Collected data
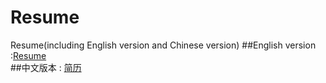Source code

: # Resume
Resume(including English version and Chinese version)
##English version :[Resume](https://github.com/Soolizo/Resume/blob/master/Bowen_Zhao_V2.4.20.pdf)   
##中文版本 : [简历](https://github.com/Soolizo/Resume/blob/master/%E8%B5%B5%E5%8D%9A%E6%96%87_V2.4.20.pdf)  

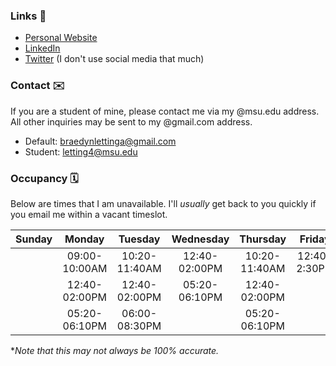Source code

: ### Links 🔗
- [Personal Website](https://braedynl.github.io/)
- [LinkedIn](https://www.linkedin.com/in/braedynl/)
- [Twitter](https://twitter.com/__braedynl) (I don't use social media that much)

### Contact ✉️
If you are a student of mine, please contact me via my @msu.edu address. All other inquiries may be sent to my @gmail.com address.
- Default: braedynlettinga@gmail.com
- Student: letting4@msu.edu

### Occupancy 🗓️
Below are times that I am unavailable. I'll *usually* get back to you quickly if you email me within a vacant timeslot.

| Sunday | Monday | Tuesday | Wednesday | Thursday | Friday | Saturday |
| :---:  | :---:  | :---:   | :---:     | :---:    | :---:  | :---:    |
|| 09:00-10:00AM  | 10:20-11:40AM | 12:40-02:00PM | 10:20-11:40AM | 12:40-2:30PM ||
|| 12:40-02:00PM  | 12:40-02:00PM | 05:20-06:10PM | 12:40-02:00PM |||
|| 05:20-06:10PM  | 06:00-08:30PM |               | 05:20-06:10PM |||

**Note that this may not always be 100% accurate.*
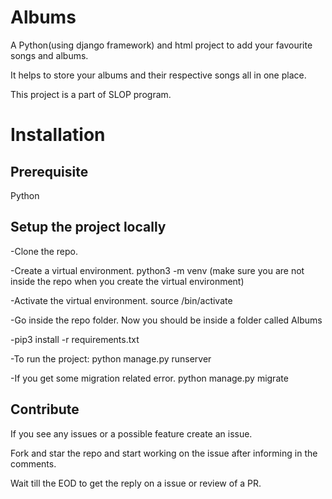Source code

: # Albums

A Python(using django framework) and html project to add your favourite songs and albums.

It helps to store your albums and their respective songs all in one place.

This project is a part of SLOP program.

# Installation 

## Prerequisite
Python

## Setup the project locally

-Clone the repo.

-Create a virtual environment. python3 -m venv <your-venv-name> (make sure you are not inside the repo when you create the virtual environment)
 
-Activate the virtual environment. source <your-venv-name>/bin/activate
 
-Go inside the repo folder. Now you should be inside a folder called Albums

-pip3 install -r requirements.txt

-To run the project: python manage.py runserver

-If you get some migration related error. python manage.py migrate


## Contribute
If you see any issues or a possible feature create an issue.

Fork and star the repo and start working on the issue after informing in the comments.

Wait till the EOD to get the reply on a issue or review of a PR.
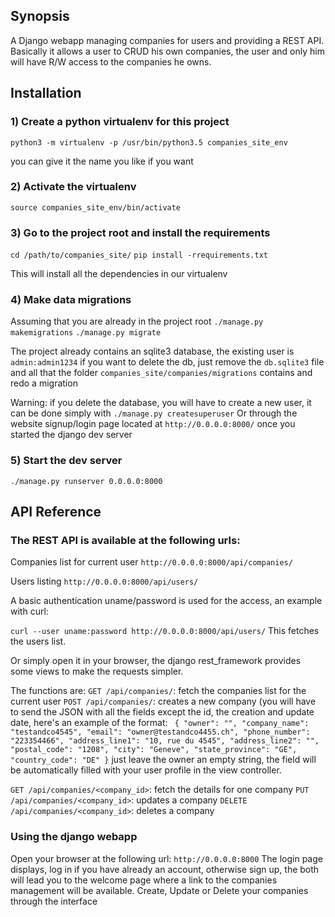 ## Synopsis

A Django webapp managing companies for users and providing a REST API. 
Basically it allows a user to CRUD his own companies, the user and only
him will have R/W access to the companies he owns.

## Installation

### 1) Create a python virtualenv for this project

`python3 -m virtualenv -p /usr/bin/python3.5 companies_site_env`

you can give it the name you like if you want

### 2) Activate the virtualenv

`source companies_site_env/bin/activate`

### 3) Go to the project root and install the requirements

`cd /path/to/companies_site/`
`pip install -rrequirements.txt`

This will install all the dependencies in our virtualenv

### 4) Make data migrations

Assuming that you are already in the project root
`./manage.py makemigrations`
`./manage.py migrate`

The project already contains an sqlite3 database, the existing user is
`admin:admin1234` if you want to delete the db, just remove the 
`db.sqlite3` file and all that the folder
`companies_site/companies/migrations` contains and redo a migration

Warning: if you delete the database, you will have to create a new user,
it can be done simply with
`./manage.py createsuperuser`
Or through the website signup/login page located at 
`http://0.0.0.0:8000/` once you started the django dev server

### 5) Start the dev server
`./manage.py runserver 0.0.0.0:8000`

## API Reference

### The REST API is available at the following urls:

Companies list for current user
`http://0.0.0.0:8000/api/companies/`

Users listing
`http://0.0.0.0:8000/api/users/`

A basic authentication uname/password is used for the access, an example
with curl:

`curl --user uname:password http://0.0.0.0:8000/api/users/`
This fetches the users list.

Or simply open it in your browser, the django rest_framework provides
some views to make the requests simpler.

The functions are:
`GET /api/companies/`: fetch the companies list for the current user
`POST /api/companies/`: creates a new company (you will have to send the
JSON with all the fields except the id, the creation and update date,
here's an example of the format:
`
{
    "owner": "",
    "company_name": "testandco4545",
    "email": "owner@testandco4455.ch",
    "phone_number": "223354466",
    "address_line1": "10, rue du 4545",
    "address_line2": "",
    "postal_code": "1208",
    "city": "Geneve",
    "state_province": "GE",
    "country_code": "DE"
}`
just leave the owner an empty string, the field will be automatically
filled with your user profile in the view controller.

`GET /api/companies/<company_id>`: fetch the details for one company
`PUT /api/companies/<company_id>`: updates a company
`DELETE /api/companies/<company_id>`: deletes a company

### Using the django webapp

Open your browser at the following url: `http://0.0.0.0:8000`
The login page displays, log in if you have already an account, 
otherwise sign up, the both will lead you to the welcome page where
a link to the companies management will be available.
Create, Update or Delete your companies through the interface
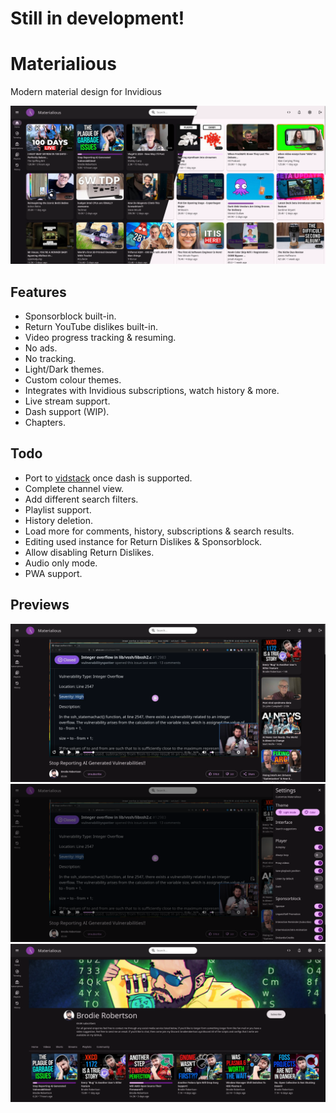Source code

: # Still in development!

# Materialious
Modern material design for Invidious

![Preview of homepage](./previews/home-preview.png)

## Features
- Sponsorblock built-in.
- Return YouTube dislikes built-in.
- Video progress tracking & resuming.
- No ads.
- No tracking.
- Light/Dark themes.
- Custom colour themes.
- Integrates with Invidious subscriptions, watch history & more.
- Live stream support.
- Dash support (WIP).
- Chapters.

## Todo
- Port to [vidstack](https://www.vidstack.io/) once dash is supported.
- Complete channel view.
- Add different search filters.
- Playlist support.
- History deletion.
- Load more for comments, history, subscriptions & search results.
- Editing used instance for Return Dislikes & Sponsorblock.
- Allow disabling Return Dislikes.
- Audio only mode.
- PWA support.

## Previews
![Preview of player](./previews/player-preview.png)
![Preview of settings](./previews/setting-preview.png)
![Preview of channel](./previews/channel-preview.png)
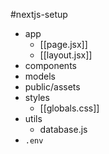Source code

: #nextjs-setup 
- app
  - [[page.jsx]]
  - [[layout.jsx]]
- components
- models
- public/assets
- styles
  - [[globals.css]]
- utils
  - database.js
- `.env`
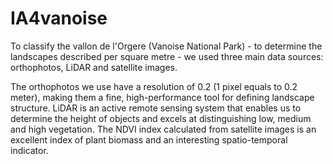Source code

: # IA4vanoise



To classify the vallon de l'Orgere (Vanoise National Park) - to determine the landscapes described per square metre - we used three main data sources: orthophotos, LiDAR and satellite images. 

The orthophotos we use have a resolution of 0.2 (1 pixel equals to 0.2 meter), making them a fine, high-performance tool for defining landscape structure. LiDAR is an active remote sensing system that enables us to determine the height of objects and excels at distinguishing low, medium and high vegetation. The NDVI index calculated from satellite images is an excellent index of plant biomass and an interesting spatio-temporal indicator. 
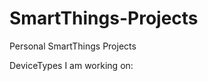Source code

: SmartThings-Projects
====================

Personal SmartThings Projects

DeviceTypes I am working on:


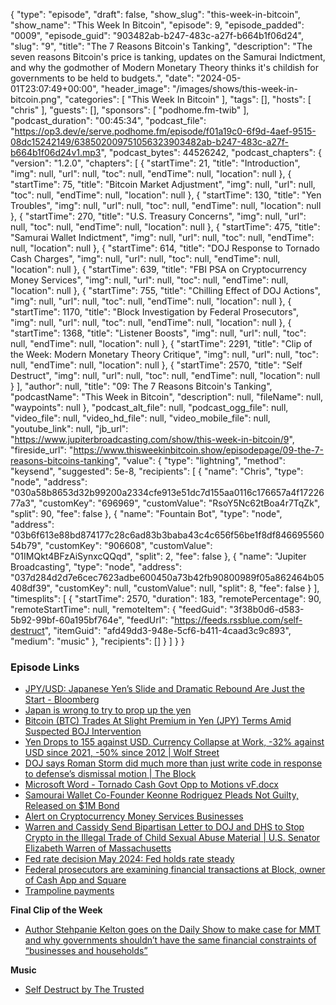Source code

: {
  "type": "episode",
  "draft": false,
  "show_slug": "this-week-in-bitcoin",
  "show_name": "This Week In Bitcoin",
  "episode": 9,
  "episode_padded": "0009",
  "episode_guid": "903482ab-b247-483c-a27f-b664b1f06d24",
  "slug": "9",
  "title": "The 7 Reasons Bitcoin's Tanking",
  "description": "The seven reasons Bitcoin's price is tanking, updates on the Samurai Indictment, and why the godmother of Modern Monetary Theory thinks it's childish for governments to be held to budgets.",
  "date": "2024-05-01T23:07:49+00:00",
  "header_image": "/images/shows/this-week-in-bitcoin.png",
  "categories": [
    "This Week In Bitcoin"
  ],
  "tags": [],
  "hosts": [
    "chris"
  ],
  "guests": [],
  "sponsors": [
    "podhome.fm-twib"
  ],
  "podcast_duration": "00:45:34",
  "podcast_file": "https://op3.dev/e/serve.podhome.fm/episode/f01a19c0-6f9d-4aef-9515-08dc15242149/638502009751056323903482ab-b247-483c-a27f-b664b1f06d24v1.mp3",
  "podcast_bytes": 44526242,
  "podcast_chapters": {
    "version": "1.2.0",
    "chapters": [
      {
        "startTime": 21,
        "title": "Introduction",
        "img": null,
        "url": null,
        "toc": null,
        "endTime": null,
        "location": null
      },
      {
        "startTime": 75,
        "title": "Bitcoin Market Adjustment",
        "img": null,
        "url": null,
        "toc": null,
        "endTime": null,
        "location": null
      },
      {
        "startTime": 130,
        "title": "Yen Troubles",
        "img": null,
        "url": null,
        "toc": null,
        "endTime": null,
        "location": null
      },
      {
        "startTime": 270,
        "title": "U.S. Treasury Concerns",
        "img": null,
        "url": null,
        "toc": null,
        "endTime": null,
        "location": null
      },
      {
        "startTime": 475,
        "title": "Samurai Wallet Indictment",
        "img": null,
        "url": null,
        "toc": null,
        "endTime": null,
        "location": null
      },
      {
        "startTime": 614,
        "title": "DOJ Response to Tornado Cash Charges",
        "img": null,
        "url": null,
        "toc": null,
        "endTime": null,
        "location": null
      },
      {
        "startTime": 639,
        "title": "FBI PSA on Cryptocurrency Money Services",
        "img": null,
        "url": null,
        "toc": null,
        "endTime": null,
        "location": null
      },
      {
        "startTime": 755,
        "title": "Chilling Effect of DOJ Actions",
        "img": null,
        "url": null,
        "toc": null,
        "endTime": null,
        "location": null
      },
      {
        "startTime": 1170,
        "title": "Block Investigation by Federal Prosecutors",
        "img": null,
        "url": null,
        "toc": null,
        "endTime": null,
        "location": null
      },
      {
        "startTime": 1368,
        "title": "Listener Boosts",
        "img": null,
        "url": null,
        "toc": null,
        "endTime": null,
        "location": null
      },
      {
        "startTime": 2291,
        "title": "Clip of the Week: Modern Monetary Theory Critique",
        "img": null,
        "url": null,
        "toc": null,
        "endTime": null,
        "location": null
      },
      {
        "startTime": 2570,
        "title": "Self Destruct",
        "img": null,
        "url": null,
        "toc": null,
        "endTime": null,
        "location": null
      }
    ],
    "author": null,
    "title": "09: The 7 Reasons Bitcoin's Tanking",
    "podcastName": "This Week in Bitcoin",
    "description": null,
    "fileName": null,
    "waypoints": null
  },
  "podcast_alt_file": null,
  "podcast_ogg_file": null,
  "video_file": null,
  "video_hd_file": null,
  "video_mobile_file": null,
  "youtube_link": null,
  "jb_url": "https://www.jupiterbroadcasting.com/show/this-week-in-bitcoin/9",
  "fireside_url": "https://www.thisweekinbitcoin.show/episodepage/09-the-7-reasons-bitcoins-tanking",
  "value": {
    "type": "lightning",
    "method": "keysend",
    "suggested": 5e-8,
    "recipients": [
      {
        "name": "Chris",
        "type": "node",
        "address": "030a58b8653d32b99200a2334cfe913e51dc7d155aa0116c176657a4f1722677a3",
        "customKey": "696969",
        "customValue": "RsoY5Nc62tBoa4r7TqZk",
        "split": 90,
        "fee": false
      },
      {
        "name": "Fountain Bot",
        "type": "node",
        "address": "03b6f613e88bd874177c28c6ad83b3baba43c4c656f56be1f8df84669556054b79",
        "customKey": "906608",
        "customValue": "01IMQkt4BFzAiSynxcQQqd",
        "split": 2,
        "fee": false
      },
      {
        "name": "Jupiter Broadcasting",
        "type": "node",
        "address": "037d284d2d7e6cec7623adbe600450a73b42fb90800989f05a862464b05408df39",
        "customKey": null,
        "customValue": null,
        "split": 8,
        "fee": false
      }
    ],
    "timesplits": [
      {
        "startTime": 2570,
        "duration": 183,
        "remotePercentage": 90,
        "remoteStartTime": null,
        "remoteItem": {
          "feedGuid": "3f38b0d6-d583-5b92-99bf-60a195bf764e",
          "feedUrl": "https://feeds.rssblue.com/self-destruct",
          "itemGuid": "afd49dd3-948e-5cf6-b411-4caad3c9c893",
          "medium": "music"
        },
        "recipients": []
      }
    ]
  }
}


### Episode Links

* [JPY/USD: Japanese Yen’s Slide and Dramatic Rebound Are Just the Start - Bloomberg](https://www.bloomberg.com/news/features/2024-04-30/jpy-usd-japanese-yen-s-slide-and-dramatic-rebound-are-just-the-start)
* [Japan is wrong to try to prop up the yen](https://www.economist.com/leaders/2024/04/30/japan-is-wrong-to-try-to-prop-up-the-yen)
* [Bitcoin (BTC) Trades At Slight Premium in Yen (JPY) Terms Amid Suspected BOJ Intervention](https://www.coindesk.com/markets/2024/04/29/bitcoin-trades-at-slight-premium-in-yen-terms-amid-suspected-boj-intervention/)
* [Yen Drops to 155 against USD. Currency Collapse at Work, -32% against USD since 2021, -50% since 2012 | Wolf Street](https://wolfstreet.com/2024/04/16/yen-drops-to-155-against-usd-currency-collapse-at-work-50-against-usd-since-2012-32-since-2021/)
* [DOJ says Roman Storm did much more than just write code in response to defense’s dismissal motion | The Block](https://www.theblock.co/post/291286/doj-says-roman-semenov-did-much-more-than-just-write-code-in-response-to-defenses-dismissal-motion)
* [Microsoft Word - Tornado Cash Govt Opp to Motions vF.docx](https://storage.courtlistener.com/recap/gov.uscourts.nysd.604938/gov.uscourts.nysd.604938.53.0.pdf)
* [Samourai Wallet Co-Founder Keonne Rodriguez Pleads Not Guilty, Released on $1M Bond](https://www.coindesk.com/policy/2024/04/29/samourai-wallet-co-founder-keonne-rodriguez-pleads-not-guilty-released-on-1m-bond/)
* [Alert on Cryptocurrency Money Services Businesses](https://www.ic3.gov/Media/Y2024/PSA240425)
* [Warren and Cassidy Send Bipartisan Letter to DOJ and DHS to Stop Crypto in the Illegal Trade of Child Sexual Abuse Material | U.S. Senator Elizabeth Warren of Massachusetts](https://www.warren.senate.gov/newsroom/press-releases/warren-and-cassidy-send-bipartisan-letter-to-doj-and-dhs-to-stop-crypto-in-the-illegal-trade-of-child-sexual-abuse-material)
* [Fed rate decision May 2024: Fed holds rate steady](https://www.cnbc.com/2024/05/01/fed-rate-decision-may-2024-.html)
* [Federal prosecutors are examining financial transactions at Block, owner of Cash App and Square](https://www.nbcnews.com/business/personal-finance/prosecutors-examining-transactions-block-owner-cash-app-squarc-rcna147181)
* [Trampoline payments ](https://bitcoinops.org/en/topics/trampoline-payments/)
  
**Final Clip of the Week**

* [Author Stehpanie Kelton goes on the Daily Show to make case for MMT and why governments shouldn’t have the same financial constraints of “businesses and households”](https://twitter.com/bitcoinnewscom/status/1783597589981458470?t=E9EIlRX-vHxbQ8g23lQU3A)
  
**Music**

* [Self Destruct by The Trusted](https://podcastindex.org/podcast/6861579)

Exercise goal - Repeat, with no pictures, each line from the beginning of the data through the line containing "- [LinkedIn](https://www.linkedin.com/in/braedynl/)", inclusive.

Result below -
Source code

: # Resume
Resume(including English version and Chinese version)
##English version :[Resume](https://github.com/Soolizo/Resume/blob/master/Bowen_Zhao_V2.4.20.pdf)   
##中文版本 : [简历](https://github.com/Soolizo/Resume/blob/master/%E8%B5%B5%E5%8D%9A%E6%96%87_V2.4.20.pdf)  

Source code

: ### Links 🔗
- [Personal Website](https://braedynl.github.io/)
- [LinkedIn](https://www.linkedin.com/in/braedynl/)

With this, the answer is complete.